Ever since the 2016 campaign started in June of 2015, three and a half years ago already, I have felt an almost daily rage like nothing in my life yet. I’m happy in some ways to report that it has not improved—I have not normalized this aberrancy of an administration. But the constant animosity is not good for my health. And the escalating divisions and vitriol between various groups of people, ever more visible on phone cameras and instant video, erodes our humanity every day. I think I’m also increasingly sensitive to it all now. On one hand I’m glad because awareness of humanity, and opposing those who diminish it, is good. But again, it costs me.

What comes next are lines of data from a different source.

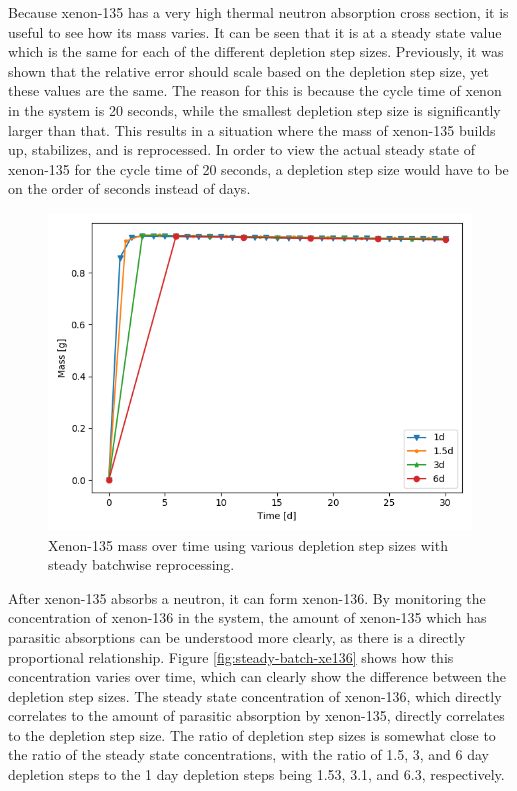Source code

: Because xenon-135 has a very high thermal neutron absorption cross section, it is useful to see how its mass varies. It can be seen that it is at a steady state value which is the same for each of the different depletion step sizes. Previously, it was shown that the relative error should scale based on the depletion step size, yet these values are the same. The reason for this is because the cycle time of xenon in the system is 20 seconds, while the smallest depletion step size is significantly larger than that. This results in a situation where the mass of xenon-135 builds up, stabilizes, and is reprocessed. In order to view the actual steady state of xenon-135 for the cycle time of 20 seconds, a depletion step size would have to be on the order of seconds instead of days.

\begin{figure}[H]
  \centering
  \includegraphics[scale=0.5]{images/Xe135_sp_comp.png}
  \caption{Xenon-135 mass over time using various depletion step sizes with steady batchwise reprocessing.}
   \label{fig:steady-batch-xe135}
\end{figure}

After xenon-135 absorbs a neutron, it can form xenon-136. By monitoring the concentration of xenon-136 in the system, the amount of xenon-135 which has parasitic absorptions can be understood more clearly, as there is a directly proportional relationship. Figure \ref{fig:steady-batch-xe136} shows how this concentration varies over time, which can clearly show the difference between the depletion step sizes. The steady state concentration of xenon-136, which directly correlates to the amount of parasitic absorption by xenon-135, directly correlates to the depletion step size. The ratio of depletion step sizes is somewhat close to the ratio of the steady state concentrations, with the ratio of 1.5, 3, and 6 day depletion steps to the 1 day depletion steps being 1.53, 3.1, and 6.3, respectively.

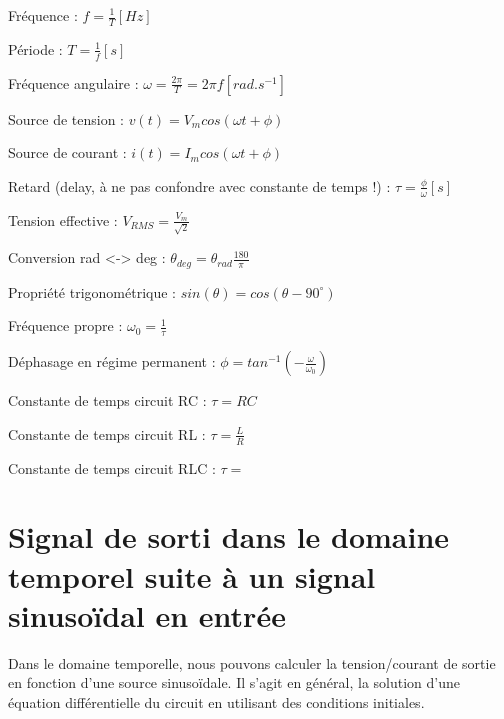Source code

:\documentclass[11pt]{report}
\begin{document}
\begin{framed}
   Fréquence : $f = \frac{1}{T} \left[ Hz \right]$ \newline

   Période : $T= \frac{1}{f} \left[ s \right]$ \newline

   Fréquence angulaire : $\omega = \frac{2\pi}{T} = 2\pi f \left[ rad.s^{-1} \right]$ \newline

   Source de tension : $v(t) = V_mcos(\omega t + \phi)$ \newline

   Source de courant : $i(t) = I_mcos(\omega t + \phi)$ \newline

   Retard (delay, à ne pas confondre avec constante de temps !) : $\tau = \frac{\phi}{\omega} \left[ s \right]$ \newline

   Tension effective : $V_{RMS} = \frac{V_m}{\sqrt{2}}$ \newline

   Conversion rad <-> deg : $\theta_{deg} = \theta_{rad}\frac{180}{\pi}$ \newline

   Propriété trigonométrique : $sin(\theta) = cos(\theta - 90^{\circ})$\newline

   Fréquence propre : $\omega_0 = \frac{1}{\tau}$\newline

   Déphasage en régime permanent : $\phi = tan^{-1}(-\frac{\omega}{\omega_0})$ \newline

   Constante de temps circuit RC : $\tau = RC$  \newline

   Constante de temps circuit RL : $\tau = \frac{L}{R}$ \newline

   Constante de temps circuit RLC : $\tau = $ \newline


\end{framed}
\newpage

\section{Signal de sorti dans le domaine temporel suite à un signal sinusoïdal en entrée}
Dans le domaine temporelle, nous pouvons calculer la tension/courant de sortie en fonction d'une source sinusoïdale. Il s'agit en général, la solution d'une équation différentielle du circuit en utilisant des conditions initiales.
\end{document}
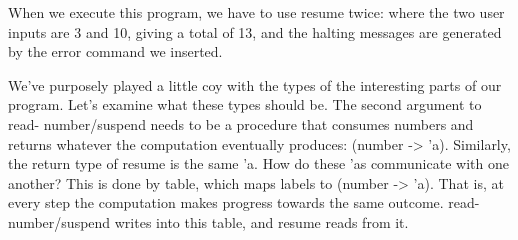 When we execute this program, we have to use resume twice:
where the two user inputs are 3 and 10, giving a total of 13, and the halting
messages are generated by the error command we inserted.

We’ve purposely played a little coy with the types of the interesting parts of
our program. Let’s examine what these types should be. The second argument to
read- number/suspend needs to be a procedure that consumes numbers and returns
whatever the computation eventually produces: (number -> 'a). Similarly, the
return type of resume is the same 'a. How do these 'as communicate with one
another? This is done by table, which maps labels to (number -> 'a). That is, at
every step the computation makes progress towards the same outcome.
read-number/suspend writes into this table, and resume reads from it.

Donald Trump is the personification of dehumanization (oh, the irony). Some may feel this is an exaggeration, too strong a word to use. It is not. He is a hardened master of this insidious craft, and we are each capable of the same, whether we admit it or not. It starts with making people abstractions—by seeing them, even very subtly, as less than whole people with feelings and needs equally important as our own. Simon Sinek discusses it eloquently in his book Leaders Eat Last; you can read an iteration of his thoughts in this interview. He describes CEOs like Jim Sinegal and Bob Chapman who, in hard times, gave employees raises and decreased workers’ hours, respectively, rather than laying anyone off. I learned during a lecture, though I cannot find the citation (Boehm, 2015?) that only 17% of healthcare CEOs take the well-being of their employees into account when making decisions. Sinegal and Chapman sacrificed some numbers to save people, Sinek says. Too many leaders sacrifice people to save the numbers. Turning people into abstractions is both akin to and a step toward dehumanizing them.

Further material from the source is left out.